Fig. 1 is a logic circuit diagram of a full adder using conventional binary logic, Fig. 2 is a block diagram of the full adder of the present invention, Fig. 3 is an explanatory diagram of the operation of the full adder of the present invention, and Fig. 4 5 is a circuit diagram of a first embodiment of the full adder of the present invention, and FIG. 5 is a circuit diagram of a second embodiment of the full adder of the present invention. 11... Adder, 12, 13... Voltage comparator,
14...Reference voltage generation circuit, A, B, C _i ...Current input, _C0 ...Carry output, S...Sum output, _R1 ,
R ₂ , R ₃ ... Resistance, V _cc , _Va ... Voltage source, T ₁ to _{T 5}
...transistor, D ₁ , D ₂ ...diode.

Claims (1)

[Claims] 1. Three current inputs each having a binary state are input to a first resistor, are converted into a voltage signal having a four-value state, and the four-value voltage signal is subjected to a first comparison. The 4-value voltage signal is compared with the first reference voltage to obtain a carry current output and a voltage output, and the 4-value voltage signal is compared with the first reference voltage.

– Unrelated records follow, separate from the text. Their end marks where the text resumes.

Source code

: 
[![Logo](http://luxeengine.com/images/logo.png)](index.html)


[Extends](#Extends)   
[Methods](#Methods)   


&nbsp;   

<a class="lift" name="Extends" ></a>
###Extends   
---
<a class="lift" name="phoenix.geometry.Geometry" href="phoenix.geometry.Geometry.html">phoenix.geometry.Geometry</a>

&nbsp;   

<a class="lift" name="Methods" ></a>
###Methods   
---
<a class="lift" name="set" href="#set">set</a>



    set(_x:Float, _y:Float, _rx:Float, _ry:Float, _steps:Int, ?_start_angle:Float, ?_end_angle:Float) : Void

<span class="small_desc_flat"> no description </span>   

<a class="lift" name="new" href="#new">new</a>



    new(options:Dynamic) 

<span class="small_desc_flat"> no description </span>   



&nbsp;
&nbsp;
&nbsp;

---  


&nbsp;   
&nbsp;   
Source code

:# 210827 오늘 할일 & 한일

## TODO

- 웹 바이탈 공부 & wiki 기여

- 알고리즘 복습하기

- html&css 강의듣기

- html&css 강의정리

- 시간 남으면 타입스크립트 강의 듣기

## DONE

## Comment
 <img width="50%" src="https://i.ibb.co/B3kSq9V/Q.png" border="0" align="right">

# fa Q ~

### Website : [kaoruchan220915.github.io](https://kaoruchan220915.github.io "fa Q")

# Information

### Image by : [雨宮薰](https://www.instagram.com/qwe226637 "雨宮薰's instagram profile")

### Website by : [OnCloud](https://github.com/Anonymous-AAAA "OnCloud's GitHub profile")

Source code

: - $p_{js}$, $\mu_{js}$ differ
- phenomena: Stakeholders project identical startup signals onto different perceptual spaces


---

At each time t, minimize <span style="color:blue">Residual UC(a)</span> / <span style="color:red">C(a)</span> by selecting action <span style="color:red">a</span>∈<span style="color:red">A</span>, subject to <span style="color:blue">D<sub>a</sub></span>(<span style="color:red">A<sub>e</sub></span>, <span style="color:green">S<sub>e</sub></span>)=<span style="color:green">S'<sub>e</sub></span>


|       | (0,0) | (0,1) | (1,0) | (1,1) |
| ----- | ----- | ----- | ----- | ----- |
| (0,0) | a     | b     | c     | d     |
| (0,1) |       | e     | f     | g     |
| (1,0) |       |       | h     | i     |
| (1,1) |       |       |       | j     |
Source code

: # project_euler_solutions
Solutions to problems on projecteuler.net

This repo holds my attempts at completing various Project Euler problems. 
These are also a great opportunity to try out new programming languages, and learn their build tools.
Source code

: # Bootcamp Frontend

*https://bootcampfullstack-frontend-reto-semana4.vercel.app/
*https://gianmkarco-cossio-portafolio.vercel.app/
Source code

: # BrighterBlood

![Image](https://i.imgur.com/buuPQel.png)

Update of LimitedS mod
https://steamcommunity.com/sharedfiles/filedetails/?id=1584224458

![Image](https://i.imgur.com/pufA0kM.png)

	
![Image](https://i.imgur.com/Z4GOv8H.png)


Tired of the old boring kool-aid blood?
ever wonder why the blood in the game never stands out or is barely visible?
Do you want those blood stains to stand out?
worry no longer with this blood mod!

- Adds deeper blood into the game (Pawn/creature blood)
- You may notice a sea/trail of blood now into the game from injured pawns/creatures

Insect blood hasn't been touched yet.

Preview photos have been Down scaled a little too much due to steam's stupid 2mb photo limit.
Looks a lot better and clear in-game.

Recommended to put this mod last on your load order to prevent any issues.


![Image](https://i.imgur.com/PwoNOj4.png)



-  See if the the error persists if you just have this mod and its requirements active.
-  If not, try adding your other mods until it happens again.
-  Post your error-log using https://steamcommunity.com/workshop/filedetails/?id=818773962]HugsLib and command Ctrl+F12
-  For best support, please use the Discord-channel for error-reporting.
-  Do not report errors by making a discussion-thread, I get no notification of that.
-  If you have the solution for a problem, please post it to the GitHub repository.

The comparator controls the carry voltage output of the first comparator to obtain a sum current output by comparing it with either the second or third reference voltage, and the carry voltage output of the first comparator is controlled to obtain a sum current output. A full adder characterized in that the current values of the sum current output and the sum current output are configured to be equal. 2 Three current inputs each having a binary state are respectively connected to the other end of a first resistor whose end is connected to a DC voltage source, and the other end of the resistor is connected to a first resistor whose collector is connected to a DC voltage source. The emitter of the first transistor is connected to the emitters of second and third transistors whose bases are connected to the same reference voltage source, and the first constant current source, and the emitter of the first transistor is connected to the first constant current source. A carry current output is obtained from the collector of the second transistor, and the collector of the third transistor is connected to a fourth transistor connected to a DC voltage source through a second resistor and grounded through a third resistor. The emitter of the fourth transistor connected to the base of the transistor is connected to the emitter of a fifth transistor whose collector is connected to a DC voltage source and whose base is connected to the connection point of the first resistor and the three current inputs. A full adder connected to a second constant current source and obtaining a sum current output from the collector of the fourth transistor. 3 The emitter of the first transistor is connected to the emitters of the second and third transistors and the first constant current source via the first diode, and the emitter of the fifth transistor is connected via the second diode. 3. The full adder according to claim 2, wherein the full adder is connected to the emitter of the fourth transistor and the second constant current source.